Collected data:
◆ ◆ ◆ ◆ ◆

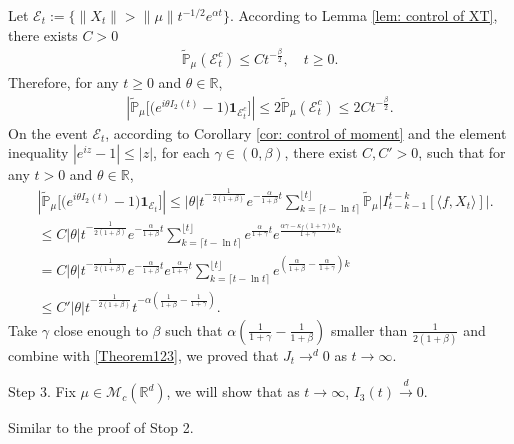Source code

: \documentclass[12pt,oneside,english]{amsart}
\theoremstyle{plain}
\theoremstyle{definition}
\numberwithin{equation}{section}
\begin{document}
Let $\mathcal{E}_t:=\{\|X_t\|>\|\mu\|t^{-1/2}e^{\alpha t}\}$. According to Lemma \ref{lem: control of XT}, there exists $C>0$
\begin{align}
    \mathbb{\tilde{P}}_{\mu}(\mathcal{E}^c_t)\leq C t^{-\frac{\beta}{2}}, \quad t\geq0.
\end{align}
    Therefore, for any $t\geq 0$ and $\theta\in \mathbb{R}$,
    \begin{align}\label{Theorem123}
        \left|\mathbb{\tilde{P}}_{\mu}\big [\big(e^{i\theta I_2(t)}-1\big)\mathbf{1}_{\mathcal{E}^c_t}\big]\right|\leq 2\mathbb{\tilde{P}}_{\mu}(\mathcal{E}^c_t)\leq 2Ct^{-\frac{\beta}{2}}.
    \end{align}
On the event $\mathcal{E}_t$, according to Corollary \ref{cor: control of moment} and the element inequality $|e^{i z}-1|\leq |z|$, for each $\gamma\in (0,\beta)$, there exist $C,C'>0$, such that for any $t>0$ and $\theta \in \mathbb{R}$, 
\begin{align*}
    &\left|\mathbb{\tilde{P}}_{\mu}\big[\big(e^{i\theta I_2(t)}-1\big)\mathbf{1}_{\mathcal{E}_t}\big]\right|
    \leq|\theta| t^{-\frac{1}{2(1+\beta)}}e^{-\frac{\alpha}{1+\beta}t}\sum_{k=\lceil t-\ln t \rceil}^{\lfloor t \rfloor}\mathbb{\tilde{P}}_{\mu}\big| I_{t-k-1}^{t-k}[\langle f,X_t\rangle]\big|.\\
    &\leq C |\theta| t^{-\frac{1}{2(1+\beta)}}e^{-\frac{\alpha}{1+\beta}t}\sum_{k=\lceil t-\ln t \rceil}^{\lfloor t \rfloor}e^{\frac{\alpha}{1+\gamma}t}e^{\frac{\alpha\gamma-\kappa_f(1+\gamma)b}{1+\gamma}k}\\
    &= C |\theta| t^{-\frac{1}{2(1+\beta)}}e^{-\frac{\alpha}{1+\beta}t}e^{\frac{\alpha}{1+\gamma}t}\sum_{k=\lceil t-\ln t \rceil}^{\lfloor t \rfloor}e^{(\frac{\alpha}{1+\beta}-\frac{\alpha}{1+\gamma})k}\\
    &\leq C'|\theta|t^{-\frac{1}{2(1+\beta)}}t^{-\alpha(\frac{1}{1+\beta}-\frac{1}{1+\gamma})}.
\end{align*}
 Take $\gamma$ close enough to $\beta$ such that $\alpha(\frac{1}{1+\gamma}-\frac{1}{1+\beta})$ smaller than $\frac{1}{2(1+\beta)}$ and combine with \eqref{Theorem123}, we proved that $J_t \rightarrow^d 0$ as $t\rightarrow \infty$.
 
Step 3. Fix $\mu \in \mathcal{M}_c(\mathbb{R}^d)$, we will show that as $t\rightarrow \infty$, $I_3(t) \xrightarrow{d} 0$.

Similar to the proof of Stop 2.
\end{document}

◆ ◆ ◆ ◆ ◆

Repeat exactly the lines from the one containing "Take $\gamma$ close" through the last line of the records above, both included, and nothing else.

WRITTEN REPLY
 Take $\gamma$ close enough to $\beta$ such that $\alpha(\frac{1}{1+\gamma}-\frac{1}{1+\beta})$ smaller than $\frac{1}{2(1+\beta)}$ and combine with \eqref{Theorem123}, we proved that $J_t \rightarrow^d 0$ as $t\rightarrow \infty$.
 
Step 3. Fix $\mu \in \mathcal{M}_c(\mathbb{R}^d)$, we will show that as $t\rightarrow \infty$, $I_3(t) \xrightarrow{d} 0$.

Similar to the proof of Stop 2.
\end{document}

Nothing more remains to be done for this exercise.